I built a Probot application, but I’m currently using smee.io to test webhooks, and I’m running the application locally. Now that my app is production-ready, I want to deploy it to a lambda. There are multiple platforms you can use to deploy your application to a lambda, but I prefer AWS because I’m most familiar with it.
AWS Lambda is an event-driven, serverless computing platform provided by Amazon as a part of the Amazon Web Services. AWS Lamba additionally manages the computing resources required for the code and adjusts those resources in conjunction with incoming events.
Below are the steps I took to deploy my Probot app to a Lambda.
- Login or create an account on AWS Console
- Run
npm install @probot/adapter-aws-lambda-serverless
. This npm package is an adapter to run a Probot application function in AWS Lambda using the Serverless Framework. - Run
npm install serverless -g
to interact with the Serverless Framework CLI - Create a handler.js file at the root of your project and add the lines below to the file:
- In your parameter store, create and store values for your app id, private key, and webhook secret
- Create a serverless.yml file at the root of your project and add the following lines. Change the values for the service name and runtime to fit your use case. Please note that the environment variables for the webhook secret, app id, and private key are referenced here:
- Create an IAM user. You will need to grant the right permissions to this user. Additionally, for the credential type, choose Access key - Programmatic access
- Once you create the user, AWS will generate an access key ID and a secret access key. Store those credentials in a place you can remember.
-
Configure your AWS profile with the credentials you received by running this command in your terminal. This guide provides alternate methods to use AWS credentials.

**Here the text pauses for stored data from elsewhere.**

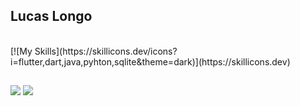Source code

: 

## Lucas Longo

<div style="display: inline_block"><br>
  [![My Skills](https://skillicons.dev/icons?i=flutter,dart,java,pyhton,sqlite&theme=dark)](https://skillicons.dev)
</div>
  
  ##
 
<div> 
  <a href = "mailto:lucaslongor1@gmail.com"><img src="https://img.shields.io/badge/-Gmail-%23333?style=for-the-badge&logo=gmail&logoColor=white" target="_blank"></a>
  <a href="https://www.linkedin.com/in/lucas-longo1/" target="_blank"><img src="https://img.shields.io/badge/-LinkedIn-%230077B5?style=for-the-badge&logo=linkedin&logoColor=white" target="_blank"></a> 
  
</div>
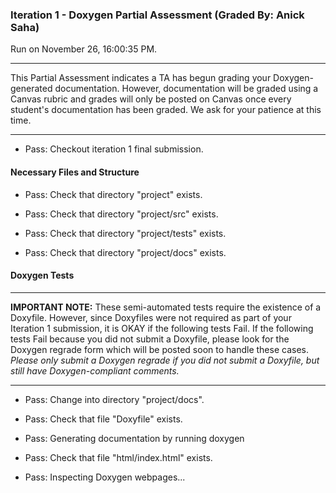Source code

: ### Iteration 1 - Doxygen Partial Assessment (Graded By: Anick Saha)

Run on November 26, 16:00:35 PM.

<hr>

This Partial Assessment indicates a TA has begun grading your Doxygen-generated documentation. However, documentation will be graded using a Canvas rubric and grades will only be posted on Canvas once every student's documentation has been graded. We ask for your patience at this time.

<hr>

+ Pass: Checkout iteration 1 final submission.




#### Necessary Files and Structure

+ Pass: Check that directory "project" exists.

+ Pass: Check that directory "project/src" exists.

+ Pass: Check that directory "project/tests" exists.

+ Pass: Check that directory "project/docs" exists.


#### Doxygen Tests

<hr>

**IMPORTANT NOTE:** These semi-automated tests require the existence of a Doxyfile. However, since Doxyfiles were not required as part of your Iteration 1 submission, it is OKAY if the following tests Fail. If the following tests Fail because you did not submit a Doxyfile, please look for the Doxygen regrade form which will be posted soon to handle these cases. _Please only submit a Doxygen regrade if you did not submit a Doxyfile, but still have Doxygen-compliant comments._

<hr>

+ Pass: Change into directory "project/docs".

+ Pass: Check that file "Doxyfile" exists.

+ Pass: Generating documentation by running doxygen

+ Pass: Check that file "html/index.html" exists.

+ Pass: Inspecting Doxygen webpages...



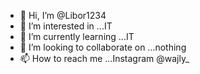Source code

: - 👋 Hi, I’m @Libor1234
- 👀 I’m interested in ...IT
- 🌱 I’m currently learning ...IT
- 💞️ I’m looking to collaborate on ...nothing
- 📫 How to reach me ...Instagram @wajly_

<!---
Libor1234/Libor1234 is a ✨ special ✨ repository because its `README.md` (this file) appears on your GitHub profile.
You can click the Preview link to take a look at your changes.
--->
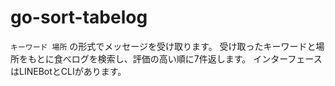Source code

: # go-sort-tabelog
``キーワード 場所`` の形式でメッセージを受け取ります。
受け取ったキーワードと場所をもとに食べログを検索し、評価の高い順に7件返します。
インターフェースはLINEBotとCLIがあります。
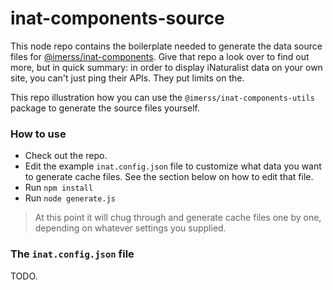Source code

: # inat-components-source

This node repo contains the boilerplate needed to generate the data source files for 
[@imerss/inat-components](https://github.com/IMERSS/inat-components). Give that repo a look over to find out more, but 
in quick summary: in order to display iNaturalist data on your own site, you can't just ping their APIs. They put limits
on the.

This repo illustration how you can use the `@imerss/inat-components-utils` package to generate the source files yourself.

### How to use

- Check out the repo. 
- Edit the example `inat.config.json` file to customize what data you want to generate cache files. See the section
below on how to edit that file. 
- Run `npm install`
- Run `node generate.js`

> At this point it will chug through and generate cache files one by one, depending on whatever settings you supplied. 


### The `inat.config.json` file

TODO.

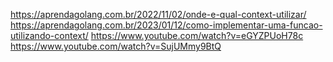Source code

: https://aprendagolang.com.br/2022/11/02/onde-e-qual-context-utilizar/
https://aprendagolang.com.br/2023/01/12/como-implementar-uma-funcao-utilizando-context/
https://www.youtube.com/watch?v=eGYZPUoH78c
https://www.youtube.com/watch?v=SujUMmy9BtQ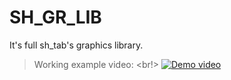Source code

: # SH_GR_LIB
It's full sh_tab's graphics library.
>Working example video: <br!>
>[![Demo video](https://img.youtube.com/vi/ZkPEwmUDgqY/0.jpg)](https://www.youtube.com/watch?v=ZkPEwmUDgqY)
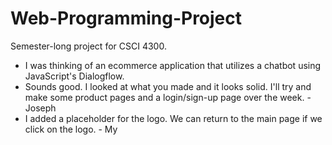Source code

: # Web-Programming-Project
Semester-long project for CSCI 4300. 

- I was thinking of an ecommerce application that utilizes a chatbot using JavaScript's Dialogflow.
- Sounds good. I looked at what you made and it looks solid. I'll try and make some product pages and a login/sign-up page over the week.  - Joseph
- I added a placeholder for the logo. We can return to the main page if we click on the logo. - My
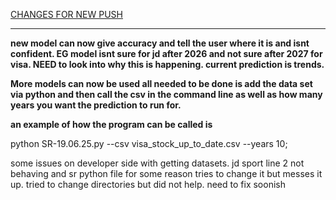 <u>CHANGES FOR NEW PUSH </u>
****

<b> new model can now give accuracy and tell the user where it is and isnt confident. EG model isnt sure for jd after 2026 and not sure after 2027 for visa. NEED to look into why this is happening. current prediction is trends.

More models can now be  used all needed to be done is add the data set via python and then call the csv in the command line as well as how many years you want the prediction to run for.


an example of how the program can be called is

</b>
python SR-19.06.25.py --csv visa_stock_up_to_date.csv --years 10;

some issues on developer side with getting datasets. jd sport line 2 not behaving and sr python file for some reason tries to change it but messes it up. tried to change directories but did not help. need to fix soonish
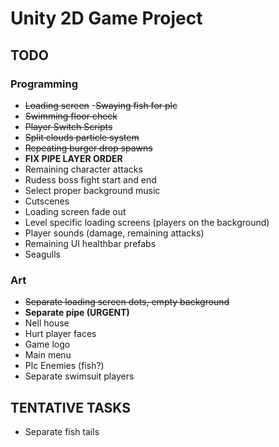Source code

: # Unity 2D Game Project

## TODO
### Programming
- ~~Loading screen~~
-~~Swaying fish for plc~~
- ~~Swimming floor check~~
- ~~Player Switch Scripts~~
- ~~Split clouds particle system~~
- ~~Repeating burger drop spawns~~
- **FIX PIPE LAYER ORDER**
- Remaining character attacks
- Rudess boss fight start and end
- Select proper background music
- Cutscenes
- Loading screen fade out
- Level specific loading screens (players on the background)
- Player sounds (damage, remaining attacks)
- Remaining UI healthbar prefabs
- Seagulls

### Art
- ~~Separate loading screen dots, empty background~~
- **Separate pipe (URGENT)**
- Nell house
- Hurt player faces
- Game logo
- Main menu
- Plc Enemies (fish?)
- Separate swimsuit players

## TENTATIVE TASKS

- Separate fish tails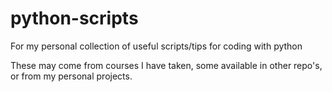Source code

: # python-scripts
For my personal collection of useful scripts/tips for coding with python

These may come from courses I have taken, some available in other repo's, or from my personal projects.
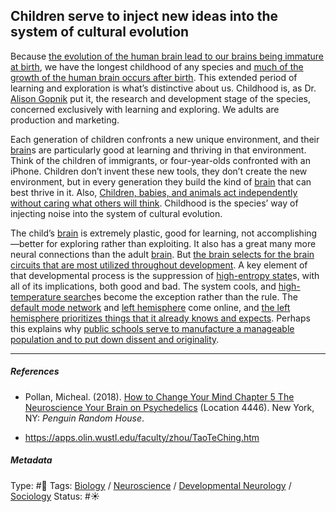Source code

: ## Children serve to inject new ideas into the system of cultural evolution

Because [the evolution of the human brain lead to our brains being immature at birth](The%20evolution%20of%20the%20human%20brain%20lead%20to%20our%20brains%20being%20immature%20at%20birth.md), we have the longest childhood of any species and [much of the growth of the human brain occurs after birth](Much%20of%20the%20growth%20of%20the%20human%20brain%20occurs%20after%20birth.md). This extended period of learning and exploration is what’s distinctive about us. Childhood is, as Dr. [Alison Gopnik]() put it, the research and development stage of the species, concerned exclusively with learning and exploring. We adults are production and marketing.

Each generation of children confronts a new unique environment, and their [brain](Brain.md)s are particularly good at learning and thriving in that environment. Think of the children of immigrants, or four-year-olds confronted with an iPhone. Children don’t invent these new tools, they don’t create the new environment, but in every generation they build the kind of [brain](Brain.md) that can best thrive in it. Also, [Children, babies, and animals act independently without caring what others will think](Children,%20babies,%20and%20animals%20act%20independently%20without%20caring%20what%20others%20will%20think.md). Childhood is the species’ way of injecting noise into the system of cultural evolution.

The child’s [brain](Brain.md) is extremely plastic, good for learning, not accomplishing—better for exploring rather than exploiting. It also has a great many more neural connections than the adult [brain](Brain.md). But [the brain selects for the brain circuits that are most utilized throughout development](The%20brain%20selects%20for%20the%20brain%20circuits%20that%20are%20most%20utilized%20throughout%20development.md). A key element of that developmental process is the suppression of [high-entropy state](High-entropy%20state.md)s, with all of its implications, both good and bad. The system cools, and [high-temperature search](High-temperature%20search.md)es become the exception rather than the rule. The [default mode network](Default%20mode%20network.md) and [left hemisphere](Left%20hemisphere.md) come online, and [the left hemisphere prioritizes things that it already knows and expects](The%20left%20hemisphere%20prioritizes%20things%20that%20it%20already%20knows%20and%20expects.md). Perhaps this explains why [public schools serve to manufacture a manageable population and to put down dissent and originality](Public%20schools%20serve%20to%20manufacture%20a%20manageable%20population%20and%20to%20put%20down%20dissent%20and%20originality.md).

---

##### References

* Pollan, Micheal. (2018). [How to Change Your Mind Chapter 5 The Neuroscience Your Brain on Psychedelics](How%20to%20Change%20Your%20Mind%20Chapter%205%20The%20Neuroscience%20Your%20Brain%20on%20Psychedelics.md) (Location 4446). New York, NY: *Penguin Random House*. 

* https://apps.olin.wustl.edu/faculty/zhou/TaoTeChing.htm

##### Metadata

Type: #🔴 
Tags: [Biology]() / [Neuroscience](Neuroscience.md) / [Developmental Neurology](Developmental%20Neurology.md) / [Sociology](Sociology.md) 
Status: #☀️ 

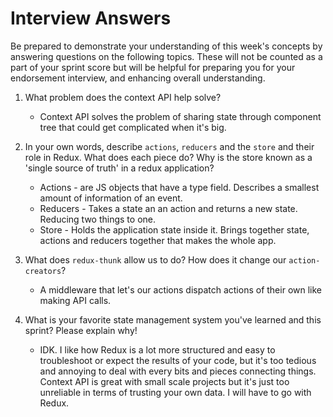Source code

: # Interview Answers
Be prepared to demonstrate your understanding of this week's concepts by answering questions on the following topics. These will not be counted as a part of your sprint score but will be helpful for preparing you for your endorsement interview, and enhancing overall understanding.

1. What problem does the context API help solve?

    - Context API solves the problem of sharing state through component tree that could get complicated when it's big.

2. In your own words, describe `actions`, `reducers` and the `store` and their role in Redux. What does each piece do? Why is the store known as a 'single source of truth' in a redux application?

    - Actions - are JS objects that have a type field. Describes a smallest amount of information of an event.
    - Reducers - Takes a state an an action and returns a new state. Reducing two things to one.
    - Store - Holds the application state inside it. Brings together state, actions and reducers together that makes the whole app.

3. What does `redux-thunk` allow us to do? How does it change our `action-creators`?

    - A middleware that let's our actions dispatch actions of their own like making API calls.

4. What is your favorite state management system you've learned and this sprint? Please explain why!

    - IDK. I like how Redux is a lot more structured and easy to troubleshoot or expect the results of your code, but it's too tedious and annoying to deal with every bits and pieces connecting things. Context API is great with small scale projects but it's just too unreliable in terms of trusting your own data. I will have to go with Redux.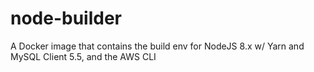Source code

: # node-builder
A Docker image that contains the build env for NodeJS 8.x w/ Yarn and MySQL Client 5.5, and the AWS CLI
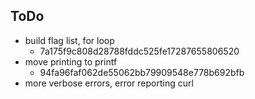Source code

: ## ToDo
- build flag list, for loop
  - 7a175f9c808d28788fddc525fe17287655806520
- move printing to printf
  - 94fa96faf062de55062bb79909548e778b692bfb
- more verbose errors, error reporting curl
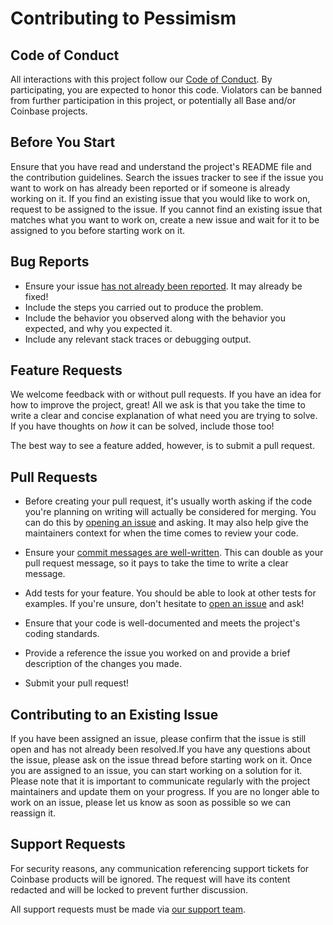 # Contributing to Pessimism

## Code of Conduct

All interactions with this project follow our [Code of Conduct][code-of-conduct].
By participating, you are expected to honor this code. Violators can be banned
from further participation in this project, or potentially all Base and/or
Coinbase projects.

[code-of-conduct]: https://github.com/coinbase/code-of-conduct

## Before You Start

Ensure that you have read and understand the project's README file and the 
contribution guidelines. Search the issues tracker to see if the issue you
want to work on has already been reported or if someone is already working
on it. If you find an existing issue that you would like to work on, request
to be assigned to the issue. If you cannot find an existing issue that matches
what you want to work on, create a new issue and wait for it to be assigned to 
you before starting work on it.

## Bug Reports

* Ensure your issue [has not already been reported][1]. It may already be fixed!
* Include the steps you carried out to produce the problem.
* Include the behavior you observed along with the behavior you expected, and
  why you expected it.
* Include any relevant stack traces or debugging output.

## Feature Requests

We welcome feedback with or without pull requests. If you have an idea for how
to improve the project, great! All we ask is that you take the time to write a
clear and concise explanation of what need you are trying to solve. If you have
thoughts on _how_ it can be solved, include those too!

The best way to see a feature added, however, is to submit a pull request.

## Pull Requests

* Before creating your pull request, it's usually worth asking if the code
  you're planning on writing will actually be considered for merging. You can
  do this by [opening an issue][1] and asking. It may also help give the
  maintainers context for when the time comes to review your code.

* Ensure your [commit messages are well-written][2]. This can double as your
  pull request message, so it pays to take the time to write a clear message.

* Add tests for your feature. You should be able to look at other tests for
  examples. If you're unsure, don't hesitate to [open an issue][1] and ask!

* Ensure that your code is well-documented and meets the project's coding standards.

* Provide a reference the issue you worked on and provide a brief description of the
  changes you made.

* Submit your pull request!

## Contributing to an Existing Issue

If you have been assigned an issue, please confirm that the issue is still open 
and has not already been resolved.If you have any questions about the issue,
please ask on the issue thread before starting work on it. Once you are assigned
to an issue, you can start working on a solution for it. Please note that it
is important to communicate regularly with the project maintainers and update
them on your progress. If you are no longer able to work on an issue, please 
let us know as soon as possible so we can reassign it.

## Support Requests

For security reasons, any communication referencing support tickets for Coinbase
products will be ignored. The request will have its content redacted and will
be locked to prevent further discussion.

All support requests must be made via [our support team][3].

[1]: https://github.com/base-org/pessimism/issues
[2]: https://medium.com/brigade-engineering/the-secrets-to-great-commit-messages-106fc0a92a25
[3]: https://support.coinbase.com/customer/en/portal/articles/2288496-how-can-i-contact-coinbase-support-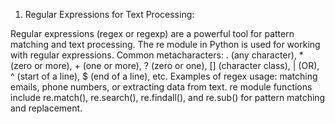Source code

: 
1. Regular Expressions for Text Processing:

Regular expressions (regex or regexp) are a powerful tool for pattern matching and text processing.
The re module in Python is used for working with regular expressions.
Common metacharacters: . (any character), * (zero or more), + (one or more), ? (zero or one), [] (character class), | (OR), ^ (start of a line), $ (end of a line), etc.
Examples of regex usage: matching emails, phone numbers, or extracting data from text.
re module functions include re.match(), re.search(), re.findall(), and re.sub() for pattern matching and replacement.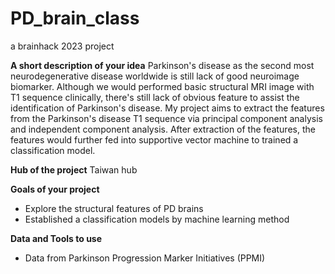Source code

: # PD_brain_class
a brainhack 2023 project

**A short description of your idea**
Parkinson's disease as the second most neurodegenerative disease worldwide 
is still lack of good neuroimage biomarker. Although we would performed 
basic structural MRI image with T1 sequence clinically, there's still lack 
of obvious feature to assist the identification of Parkinson's disease. 
My project aims to extract the features from the Parkinson's disease T1 
sequence via principal component analysis and independent component 
analysis. After extraction of the features, the features would further fed 
into supportive vector machine to trained a classification model. 

**Hub of the project**
Taiwan hub

**Goals of your project**
*  Explore the structural features of PD brains
* Established a classification models by machine learning method

**Data and Tools to use**
* Data from Parkinson Progression Marker Initiatives (PPMI)
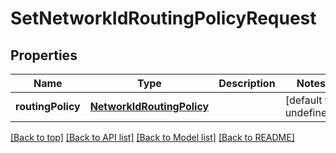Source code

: # SetNetworkIdRoutingPolicyRequest

## Properties

|Name | Type | Description | Notes|
|------------ | ------------- | ------------- | -------------|
|**routingPolicy** | [**NetworkIdRoutingPolicy**](NetworkIdRoutingPolicy.md) |  | [default to undefined]|




[[Back to top]](#) [[Back to API list]](../../README.md#documentation-for-api-endpoints) [[Back to Model list]](../../README.md#documentation-for-models) [[Back to README]](../../README.md)
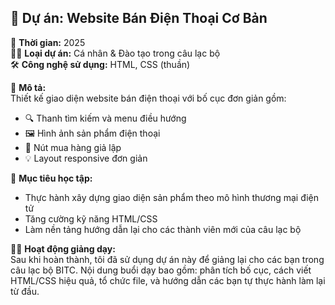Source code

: ## 📱 Dự án: Website Bán Điện Thoại Cơ Bản

📌 **Thời gian:** 2025  
🧑‍💻 **Loại dự án:** Cá nhân & Đào tạo trong câu lạc bộ  
🛠 **Công nghệ sử dụng:** HTML, CSS (thuần)

📄 **Mô tả:**  
Thiết kế giao diện website bán điện thoại với bố cục đơn giản gồm:
- 🔍 Thanh tìm kiếm và menu điều hướng  
- 🖼️ Hình ảnh sản phẩm điện thoại  
- 🛒 Nút mua hàng giả lập  
- 💡 Layout responsive đơn giản  

🎯 **Mục tiêu học tập:**  
- Thực hành xây dựng giao diện sản phẩm theo mô hình thương mại điện tử  
- Tăng cường kỹ năng HTML/CSS  
- Làm nền tảng hướng dẫn lại cho các thành viên mới của câu lạc bộ

👨‍🏫 **Hoạt động giảng dạy:**  
Sau khi hoàn thành, tôi đã sử dụng dự án này để giảng lại cho các bạn trong câu lạc bộ BITC. Nội dung buổi dạy bao gồm: phân tích bố cục, cách viết HTML/CSS hiệu quả, tổ chức file, và hướng dẫn các bạn tự thực hành làm lại từ đầu.
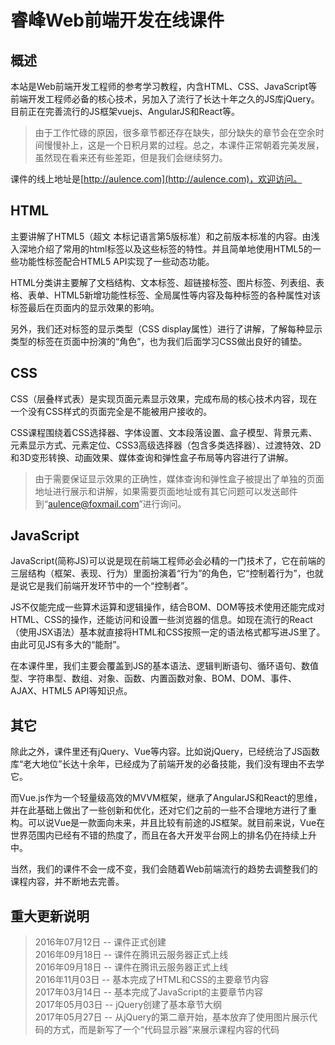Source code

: # 睿峰Web前端开发在线课件

## 概述
本站是Web前端开发工程师的参考学习教程，内含HTML、CSS、JavaScript等前端开发工程师必备的核心技术，另加入了流行了长达十年之久的JS库jQuery。目前正在完善流行的JS框架vuejs、AngularJS和React等。

> 由于工作忙碌的原因，很多章节都还存在缺失，部分缺失的章节会在空余时间慢慢补上，这是一个日积月累的过程。总之，本课件正常朝着完美发展，虽然现在看来还有些差距，但是我们会继续努力。

课件的线上地址是[http://aulence.com](http://aulence.com)，欢迎访问。

## HTML
主要讲解了HTML5（超文 本标记语言第5版标准）和之前版本标准的内容。由浅入深地介绍了常用的html标签以及这些标签的特性。并且简单地使用HTML5的一些功能性标签配合HTML5 API实现了一些动态功能。

HTML分类讲主要解了文档结构、文本标签、超链接标签、图片标签、列表组、表格、表单、HTML5新增功能性标签、全局属性等内容及每种标签的各种属性对该标签最后在页面内的显示效果的影响。

另外，我们还对标签的显示类型（CSS display属性）进行了讲解，了解每种显示类型的标签在页面中扮演的“角色”，也为我们后面学习CSS做出良好的铺垫。

## CSS
CSS（层叠样式表）是实现页面元素显示效果，完成布局的核心技术内容，现在一个没有CSS样式的页面完全是不能被用户接收的。

CSS课程围绕着CSS选择器、字体设置、文本段落设置、盒子模型、背景元素、元素显示方式、元素定位、CSS3高级选择器（包含多类选择器）、过渡特效、2D和3D变形转换、动画效果、媒体查询和弹性盒子布局等内容进行了讲解。

> 由于需要保证显示效果的正确性，媒体查询和弹性盒子被提出了单独的页面地址进行展示和讲解，如果需要页面地址或有其它问题可以发送邮件到“[aulence@foxmail.com](mailto:aulence@foxmail.com)”进行询问。

## JavaScript
JavaScript(简称JS)可以说是现在前端工程师必会必精的一门技术了，它在前端的三层结构（框架、表现、行为）里面扮演着“行为”的角色，它“控制着行为”，也就是说它是我们前端开发环节中的一个“控制者”。

JS不仅能完成一些算术运算和逻辑操作，结合BOM、DOM等技术使用还能完成对HTML、CSS的操作，还能访问和设置一些浏览器的信息。如现在流行的React（使用JSX语法）基本就直接将HTML和CSS按照一定的语法格式都写进JS里了。由此可见JS有多大的“能耐”。

在本课件里，我们主要会覆盖到JS的基本语法、逻辑判断语句、循环语句、数值型、字符串型、数组、对象、函数、内置函数对象、BOM、DOM、事件、AJAX、HTML5 API等知识点。

## 其它
除此之外，课件里还有jQuery、Vue等内容。比如说jQuery，已经统治了JS函数库“老大地位”长达十余年，已经成为了前端开发的必备技能，我们没有理由不去学它。

而Vue.js作为一个轻量级高效的MVVM框架，继承了AngularJS和React的思维，并在此基础上做出了一些创新和优化，还对它们之前的一些不合理地方进行了重构。可以说Vue是一款面向未来，并且比较有前途的JS框架。就目前来说，Vue在世界范围内已经有不错的热度了，而且在各大开发平台网上的排名仍在持续上升中。

当然，我们的课件不会一成不变，我们会随着Web前端流行的趋势去调整我们的课程内容，并不断地去完善。

## 重大更新说明
> 2016年07月12日 -- 课件正式创建<br>
> 2016年09月18日 -- 课件在腾讯云服务器正式上线<br>
> 2016年09月18日 -- 课件在腾讯云服务器正式上线<br>
> 2016年11月03日 -- 基本完成了HTML和CSS的主要章节内容<br>
> 2017年03月14日 -- 基本完成了JavaScript的主要章节内容<br>
> 2017年05月03日 -- jQuery创建了基本章节大纲<br>
> 2017年05月27日 -- 从jQuery的第二章开始，基本放弃了使用图片展示代码的方式，而是新写了一个“代码显示器”来展示课程内容的代码<br>
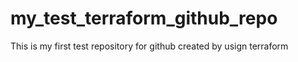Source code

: # my_test_terraform_github_repo
This is my first test repository for github created by usign terraform
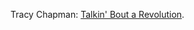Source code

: Tracy Chapman: <a href="https://www.youtube.com/watch?v=R1P1g4C-Jjg">Talkin' Bout a Revolution</a>. 
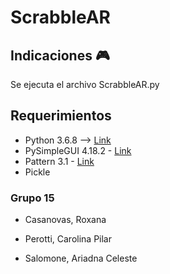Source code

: # ScrabbleAR

## Indicaciones  :video_game:
Se ejecuta el archivo ScrabbleAR.py

## Requerimientos
- Python 3.6.8 --> [Link](https://www.python.org/downloads/release/python-368/)
- PySimpleGUI 4.18.2 - [Link](https://github.com/PySimpleGUI/PySimpleGUI)
- Pattern 3.1 - [Link](https://github.com/clips/pattern) 
- Pickle 

### Grupo 15

- Casanovas, Roxana  

- Perotti, Carolina Pilar  

- Salomone, Ariadna Celeste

serverless config credentials \ --provider aws \ --key YourAWSKeyIdHere \ --secret YourAWSSecretAccessKeyHere
-
Run
sls deploy
. This command deploys your entire service via CloudFormation. It will return a POST URL endpoint similar to this one:https://[random alphanumeric string].execute-api.us-east-1.amazonaws.com/dev/api/github/webhook
Check that you successfully deployed your lambda
- Update your webhook URL and your homepage URL to the lambda’s endpoint URL
After following these steps, your app should work without running it locally and you can read the logs for your application in AWS CloudWatch.
Want to learn more about automating with GitHub? Follow GitHub and me (@blackgirlbytes) on DEV for more content. I'll try to post daily!
Top comments (1)
Great article. Just one question. Where do you get the Webhook URL for the last step?
Many tks!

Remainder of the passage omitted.